Rothstein Jeffrey D, Keeley Olivia, Warlick Caroline, Miller Timothy M, Ly Cindy V, Glass Jonathan D, Coyne Alyssa N
Brain Science Institute, Johns Hopkins University School of Medicine, Baltimore, MD, USA.
Department of Neurology, Johns Hopkins University School of Medicine, Baltimore, MD, USA.
Nat Commun. 2025 Aug 2;16(1):7092. doi: 10.1038/s41467-025-62482-7.

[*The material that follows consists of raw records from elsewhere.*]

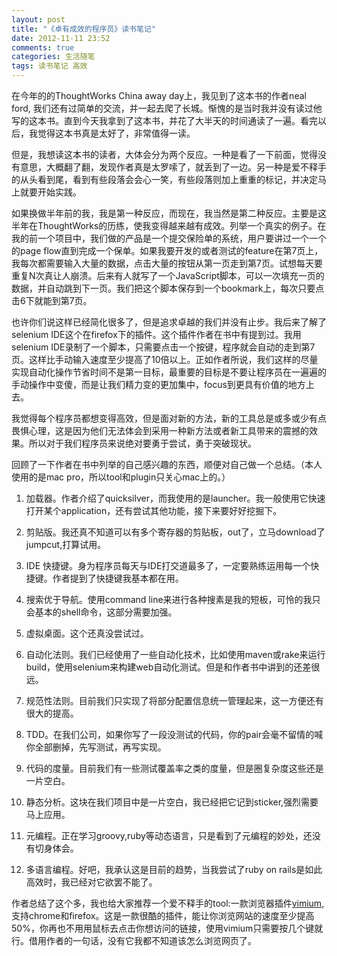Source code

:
 ```yaml
---
layout: post
title: "《卓有成效的程序员》读书笔记"
date: 2012-11-11 23:52
comments: true
categories: 生活随笔
tags: 读书笔记 高效
---
```


在今年的的ThoughtWorks China away day上，我见到了这本书的作者neal ford, 我们还有过简单的交流，并一起去爬了长城。惭愧的是当时我并没有读过他写的这本书。直到今天我拿到了这本书，并花了大半天的时间通读了一遍。看完以后，我觉得这本书真是太好了，非常值得一读。

但是，我想读这本书的读者，大体会分为两个反应。一种是看了一下前面，觉得没有意思，大概翻了翻，发现作者真是太罗嗦了，就丢到了一边。另一种是爱不释手的从头看到尾，看到有些段落会会心一笑，有些段落则加上重重的标记，并决定马上就要开始实践。

如果换做半年前的我，我是第一种反应，而现在，我当然是第二种反应。主要是这半年在ThoughtWorks的历练，使我变得越来越有成效。列举一个真实的例子。在我的前一个项目中，我们做的产品是一个提交保险单的系统，用户要讲过一个一个的page
 flow直到完成一个保单。如果我要开发的或者测试的feature在第7页上，我每次都需要输入大量的数据，点击大量的按钮从第一页走到第7页。试想每天要重复N次真让人崩溃。后来有人就写了一个JavaScript脚本，可以一次填充一页的数据，并自动跳到下一页。我们把这个脚本保存到一个bookmark上，每次只要点击6下就能到第7页。

也许你们说这样已经简化很多了，但是追求卓越的我们并没有止步。我后来了解了selenium IDE这个在firefox下的插件。这个插件作者在书中有提到过。我用selenium IDE录制了一个脚本，只需要点击一个按键，程序就会自动的走到第7页。这样比手动输入速度至少提高了10倍以上。正如作者所说，我们这样的尽量实现自动化操作节省时间不是第一目标，最重要的目标是不要让程序员在一遍遍的手动操作中变傻，而是让我们精力变的更加集中，focus到更具有价值的地方上去。

我觉得每个程序员都想变得高效，但是面对新的方法，新的工具总是或多或少有点畏惧心理，这是因为他们无法体会到采用一种新方法或者新工具带来的震撼的效果。所以对于我们程序员来说绝对要勇于尝试，勇于突破现状。

回顾了一下作者在书中列举的自己感兴趣的东西，顺便对自己做一个总结。（本人使用的是mac pro，所以tool和plugin只关心mac上的。）

<!-- more -->

1. 加载器。作者介绍了quicksilver，而我使用的是launcher。我一般使用它快速打开某个application，还有尝试其他功能，接下来要好好挖掘下。

2. 剪贴版。我还真不知道可以有多个寄存器的剪贴板，out了，立马download了jumpcut,打算试用。

3. IDE 快捷键。身为程序员每天与IDE打交道最多了，一定要熟练运用每一个快捷键。作者提到了快捷键我基本都在用。

4. 搜索优于导航。使用command line来进行各种搜素是我的短板，可怜的我只会基本的shell命令，这部分需要加强。

5. 虚拟桌面。这个还真没尝试过。

6. 自动化法则。我们已经使用了一些自动化技术，比如使用maven或rake来运行build，使用selenium来构建web自动化测试。但是和作者书中讲到的还差很远。

7. 规范性法则。目前我们只实现了将部分配置信息统一管理起来，这一方便还有很大的提高。

8. TDD。在我们公司，如果你写了一段没测试的代码，你的pair会毫不留情的喊你全部删掉，先写测试，再写实现。&nbsp;

9. 代码的度量。目前我们有一些测试覆盖率之类的度量，但是圈复杂度这些还是一片空白。

10. 静态分析。这块在我们项目中是一片空白，我已经把它记到sticker,强烈需要马上应用。

11. 元编程。正在学习groovy,ruby等动态语言，只是看到了元编程的妙处，还没有切身体会。

12. 多语言编程。好吧，我承认这是目前的趋势，当我尝试了ruby on rails是如此高效时，我已经对它欲罢不能了。

作者总结了这个多，我也给大家推荐一个爱不释手的tool:一款浏览器插件[vimium](http://vimium.github.com/ "vimium"),支持chrome和firefox。这是一款很酷的插件，能让你浏览网站的速度至少提高50%，你再也不用用鼠标去点击你想访问的链接，使用vimium只需要按几个键就行。借用作者的一句话，没有它我都不知道该怎么浏览网页了。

Nuclear loss and cytoplasmic buildup of the RNA-binding protein TDP-43 is a hallmark of ALS and related disorders. While studies using artificial TDP-43 depletion in neurons have revealed changes in gene expression and splicing, their relevance to actual patients remained unclear. Induced pluripotent stem cell (iPSC)-derived neurons (iPSNs) from 180 individuals, including controls, C9orf72 ALS/FTD, and sporadic ALS (sALS) patients were used to generate and analyze ~32,500 qRT-PCR data points across 20 genes which identified variable, time-dependent signatures of TDP-43 loss of function in individual lines. Notably, the same changes were also seen in postmortem brain tissue from the same patients, confirming that iPSNs accurately model disease. Inducing damage to the nuclear pore complex, specifically by reducing the nucleoporin POM121 in healthy iPSNs, was enough to replicate the molecular changes associated with ALS/FTD TDP-43 dysfunction. This directly links nuclear pore integrity to TDP-43-related pathology. Encouragingly, repairing nuclear pore injury in sALS iPSNs restored normal gene processing disrupted by TDP-43 loss. This study (1) provides a valuable population-scale resource for studying TDP-43 dysfunction in ALS, (2) confirms that patient-derived iPSNs closely reflect disease processes seen in the brain, and (3) demonstrates that targeting nuclear pore injury may offer a promising therapeutic strategy in ALS.
RNA结合蛋白TDP-43的核内缺失和胞质聚集是肌萎缩侧索硬化症(ALS)及相关疾病的一个标志。虽然在神经元中使用人工诱导TDP-43缺失的研究揭示了基因表达和剪接的变化,但其与实际患者的相关性仍不明确。研究人员利用来自180名个体(包括对照、C9orf72型ALS/额颞叶痴呆(FTD)和散发性ALS(sALS)患者)的诱导多能干细胞(iPSC)衍生神经元(iPSN),生成并分析了20个基因的约32,500个定量逆转录聚合酶链反应(qRT-PCR)数据点,确定了各个细胞系中TDP-43功能丧失的可变的、时间依赖性特征。值得注意的是,在同一患者的死后脑组织中也观察到了相同的变化,证实了iPSN能够准确模拟疾病。在健康的iPSN中特异性地减少核孔蛋白POM121,从而诱导对核孔复合体的损伤,足以复制与ALS/FTD TDP-43功能障碍相关的分子变化。这直接将核孔完整性与TDP-43相关病理学联系起来。令人鼓舞的是,修复sALS iPSN中的核孔损伤可恢复因TDP-43缺失而破坏的正常基因加工过程。本研究(1)为研究ALS中TDP-43功能障碍提供了宝贵的群体规模资源,(2)证实了患者来源的iPSN密切反映了大脑中所见的疾病过程,(3)表明针对核孔损伤可能为ALS提供一种有前景的治疗策略。